Intervention de Jacques Gautier

Commission des affaires étrangères, de la défense et des forces armées — Réunion du 15 juin 2016 à 9h32
Perspectives de la politique de sécurité et de défense commune psdc — Examen du rapport et du texte de la commission

Photo de Jacques GautierJacques Gautier, rapporteur :

Je salue le travail effectué en amont par Gisèle Jourda et Yves Pozzo Di Borgo, qui ont déjà intégré dans le texte un certain nombre de nos propositions.

Nous voici donc saisis de nouveau de ce thème, trois ans après notre rapport d'information « Pour en finir avec l'Europe de la défense - vers une défense européenne », mission dont nos collègues Xavier Pintat, et André Vallini étaient co-présidents, avec nos rapporteurs. Nous y soutenions l'ambition de relancer le projet politique européen et réconcilier l'Europe avec ses citoyens. Nous affirmions que l'Europe ne pouvait se résumer à un grand marché et qu'elle devait pouvoir compter sur une défense autonome si elle souhaitait devenir une puissance et rester dans l'histoire. Grande déception, le Conseil européen de décembre 2013 n'a pas permis l'évolution forte que nous appelions de nos voeux.

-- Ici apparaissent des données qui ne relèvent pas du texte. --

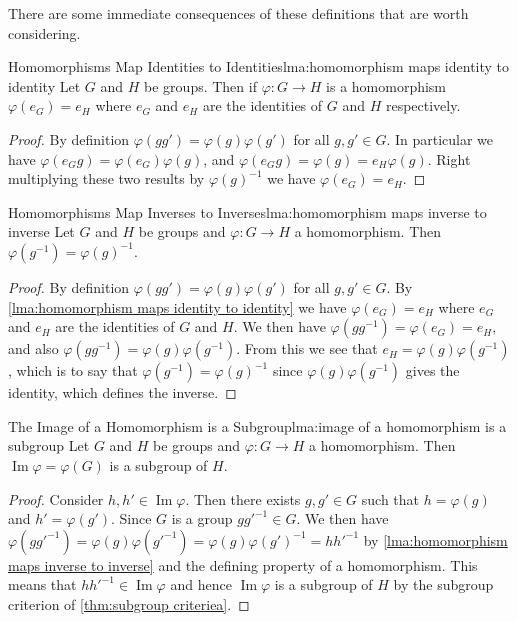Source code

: \documentclass[fleqn]{NotesClass}
\DeclareMathOperator{\image}{Im}
\begin{document}
    There are some immediate consequences of these definitions that are worth considering.
    \begin{lma}{Homomorphisms Map Identities to Identities}{lma:homomorphism maps identity to identity}
        Let \(G\) and \(H\) be groups.
        Then if \(\varphi\colon G \to H\) is a homomorphism \(\varphi(e_{G}) = e_{H}\) where \(e_G\) and \(e_H\) are the identities of \(G\) and \(H\) respectively.
        
        \begin{proof}
            By definition \(\varphi(gg') = \varphi(g)\varphi(g')\) for all \(g, g' \in G\).
            In particular we have \(\varphi(e_Gg) = \varphi(e_G)\varphi(g)\), and \(\varphi(e_Gg) = \varphi(g) = e_H\varphi(g)\).
            Right multiplying these two results by \(\varphi(g)^{-1}\) we have \(\varphi(e_G) = e_H\).
        \end{proof}
    \end{lma}
    
    \begin{lma}{Homomorphisms Map Inverses to Inverses}{lma:homomorphism maps inverse to inverse}
        Let \(G\) and \(H\) be groups and \(\varphi \colon G \to H\) a homomorphism.
        Then \(\varphi(g^{-1}) = \varphi(g)^{-1}\).
        
        \begin{proof}
            By definition \(\varphi(gg') = \varphi(g)\varphi(g')\) for all \(g, g' \in G\).
            By \cref{lma:homomorphism maps identity to identity} we have \(\varphi(e_G) = e_H\) where \(e_G\) and \(e_H\) are the identities of \(G\) and \(H\).
            We then have \(\varphi(gg^{-1}) = \varphi(e_G) = e_H\), and also \(\varphi(gg^{-1}) = \varphi(g)\varphi(g^{-1})\).
            From this we see that \(e_H = \varphi(g)\varphi(g^{-1})\), which is to say that \(\varphi(g^{-1}) = \varphi(g)^{-1}\) since \(\varphi(g)\varphi(g^{-1})\) gives the identity, which defines the inverse.
        \end{proof}
    \end{lma}
    
    \begin{lma}{The Image of a Homomorphism is a Subgroup}{lma:image of a homomorphism is a subgroup}
        Let \(G\) and \(H\) be groups and \(\varphi\colon G \to H\) a homomorphism.
        Then \(\image\varphi = \varphi(G)\) is a subgroup of \(H\).
        
        \begin{proof}
            Consider \(h, h' \in \image \varphi\).
            Then there exists \(g, g' \in G\) such that \(h = \varphi(g)\) and \(h' = \varphi(g')\).
            Since \(G\) is a group \(gg'^{-1} \in G\).
            We then have \(\varphi(gg'^{-1}) = \varphi(g)\varphi(g'^{-1}) = \varphi(g)\varphi(g')^{-1} = hh'^{-1}\) by \cref{lma:homomorphism maps inverse to inverse} and the defining property of a homomorphism.
            This means that \(hh'^{-1} \in \image \varphi\) and hence \(\image\varphi\) is a subgroup of \(H\) by the subgroup criterion of \cref{thm:subgroup criteriea}.
        \end{proof}
    \end{lma}
    
\end{document}

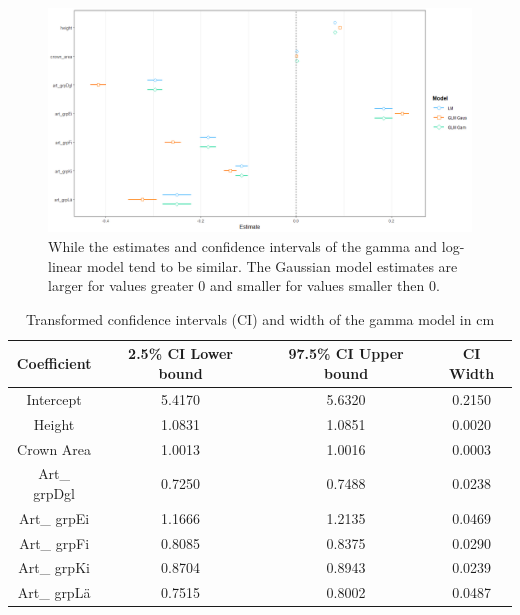 \begin{figure}[H]
  \includegraphics[width=\textwidth]{figures/coefficients.png}
  \caption{While the estimates and confidence intervals of the gamma and log-linear model tend to be similar. The Gaussian model estimates are larger for values greater 0 and smaller for values smaller then 0.}
  \label{fig:Coefficients}
\end{figure}


\begin{table}[H]
\setlength\arrayrulewidth{1pt}
\centering
\begin{adjustbox}{max width=\textwidth}
\begin{tabular}{|c| c| c| c|}
\hline 
\rowcolor{Gray}
\textbf{Coefficient} & \textbf{2.5\% CI Lower bound} & \textbf{97.5\% CI Upper bound} & \textbf{CI Width} \\
\hline
Intercept & 5.4170 & 5.6320 & 0.2150 \\ 
\hline 
Height & 1.0831 & 1.0851 & 0.0020 \\ 
\hline 
Crown Area & 1.0013 & 1.0016 & 0.0003 \\ 
\hline 
Art\_ grpDgl & 0.7250 & 0.7488 & 0.0238 \\ 
\hline 
Art\_ grpEi & 1.1666 & 1.2135 & 0.0469 \\ 
\hline 
Art\_ grpFi & 0.8085 & 0.8375 & 0.0290 \\ 
\hline 
Art\_ grpKi & 0.8704 & 0.8943 & 0.0239 \\ 
\hline 
Art\_ grpLä & 0.7515 & 0.8002 & 0.0487 \\ 
\hline 
\end{tabular} 
\end{adjustbox}

\caption{Transformed confidence intervals (CI) and width of the gamma model in cm}
\label{tab:CI}


\end{table}

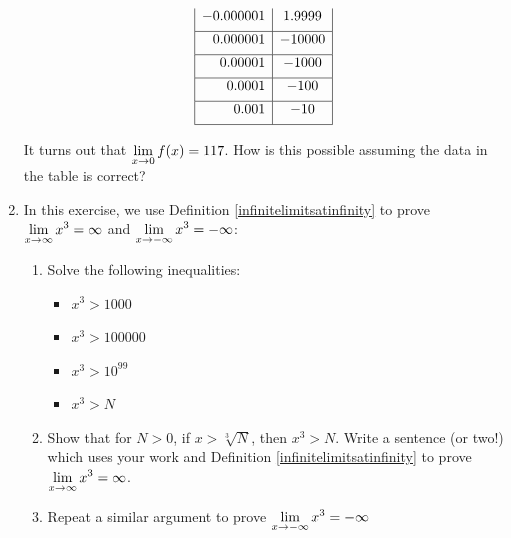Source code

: \begin{enumerate}
\[\begin{array}{|r|c|}
-0.000001 & 1.9999 \\ [1ex]  \hline

0.000001 & -10000\\  [1ex]   \hline

0.00001 & -1000 \\ [1ex]  \hline

0.0001 & - 100 \\  [1ex] \hline

0.001 & -10 \\ [1ex]  \hline


\end{array} \]

It turns out that $\displaystyle{\lim_{x \rightarrow 0} f(x) = 117}$.  How is this possible assuming the data in the table is correct?

\item  In this exercise, we use Definition \ref{infinitelimitsatinfinity} to prove $\displaystyle{\lim_{x \rightarrow \infty} x^3 = \infty}$ and $\displaystyle{\lim_{x \rightarrow -\infty} x^3 = -\infty}$:


\begin{enumerate}

\item  Solve the following inequalities:

\begin{multicols}{4}

\begin{itemize}

\item  $x^3 > 1000$

\item  $x^3 > 100000$

\item  $x^3 > 10^{99}$

\item  $x^3 > N$

\end{itemize}

\end{multicols}

\item  Show that for $N > 0$, if $x > \sqrt[3]{N}$, then $x^3 > N$.  Write a sentence (or two!) which uses your work and Definition \ref{infinitelimitsatinfinity} to prove $\displaystyle{\lim_{x \rightarrow \infty} x^3 = \infty}$.

\item  Repeat a similar argument to prove $\displaystyle{\lim_{x \rightarrow -\infty} x^3 = -\infty}$

\end{enumerate}
 
\end{enumerate}

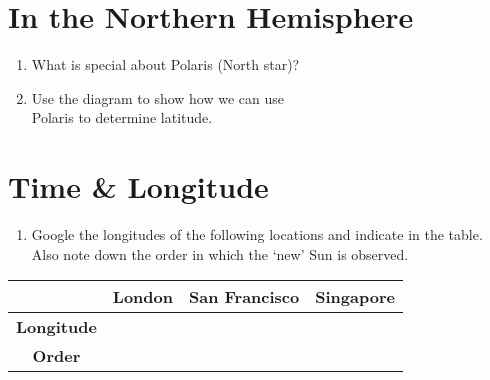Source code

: \section{In the Northern Hemisphere}
\begin{minipage}{0.45\linewidth}
	\begin{enumerate}[\style (1)]\resume
		\item What is special about Polaris (North star)?\brk
		\item Use the diagram to show how we can use\\ Polaris to determine latitude.
	\end{enumerate}\save
	
	\bigskip
	\section{Time \& Longitude}
	\begin{enumerate}[\style (1)]\resume
		\item Google the longitudes of the following locations and indicate in the table. Also note down the order in which the `new' Sun is observed.
	\end{enumerate}\save
	{
		\renewcommand{\arraystretch}{1.5}
		\begin{tabular}{>{\bfseries}c|*3{C{.275\linewidth}|}}
			& London & San Francisco & Singapore \\
			\toprule
			Longitude & & & \\ \midrule
			Order & & & \\
			\bottomrule
		\end{tabular}
	}
\end{minipage}
\begin{minipage}{0.4\linewidth}
	\globe
\end{minipage}

\bigskip 

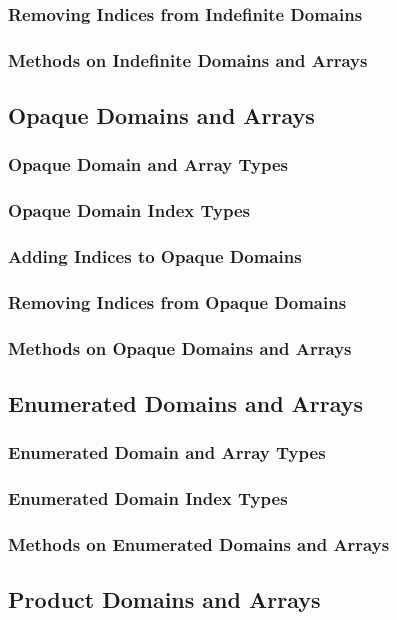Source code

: \documentclass[10pt,twoside,titlepage]{article}
\begin{document}
\subsubsection{Removing Indices from Indefinite Domains}
\subsubsection{Methods on Indefinite Domains and Arrays}
\subsection{Opaque Domains and Arrays}
\subsubsection{Opaque Domain and Array Types}
\subsubsection{Opaque Domain Index Types}
\subsubsection{Adding Indices to Opaque Domains}
\subsubsection{Removing Indices from Opaque Domains}
\subsubsection{Methods on Opaque Domains and Arrays}
\subsection{Enumerated Domains and Arrays}
\subsubsection{Enumerated Domain and Array Types}
\subsubsection{Enumerated Domain Index Types}
\subsubsection{Methods on Enumerated Domains and Arrays}
\subsection{Product Domains and Arrays}
\end{document}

Toutefois, le contexte a beaucoup évolué. Les défis de sécurité auxquels l'Union est confrontée se sont accrus. La PPRE rappelle justement le continuum désormais évident entre sécurité intérieure et sécurité extérieure (alinéa 15). Elle souligne ainsi que les crises régionales qui perdurent à la périphérie de l'Union, tant sur son flanc Est que sur son flanc Sud (alinéa 14), ont des répercussions croissantes avec les actions terroristes commises à Paris en janvier et novembre 2015 et à Bruxelles le 22 mars 2016, et qu'elles font peser sur la sécurité intérieure des États membres des menaces multiformes (alinéa 13).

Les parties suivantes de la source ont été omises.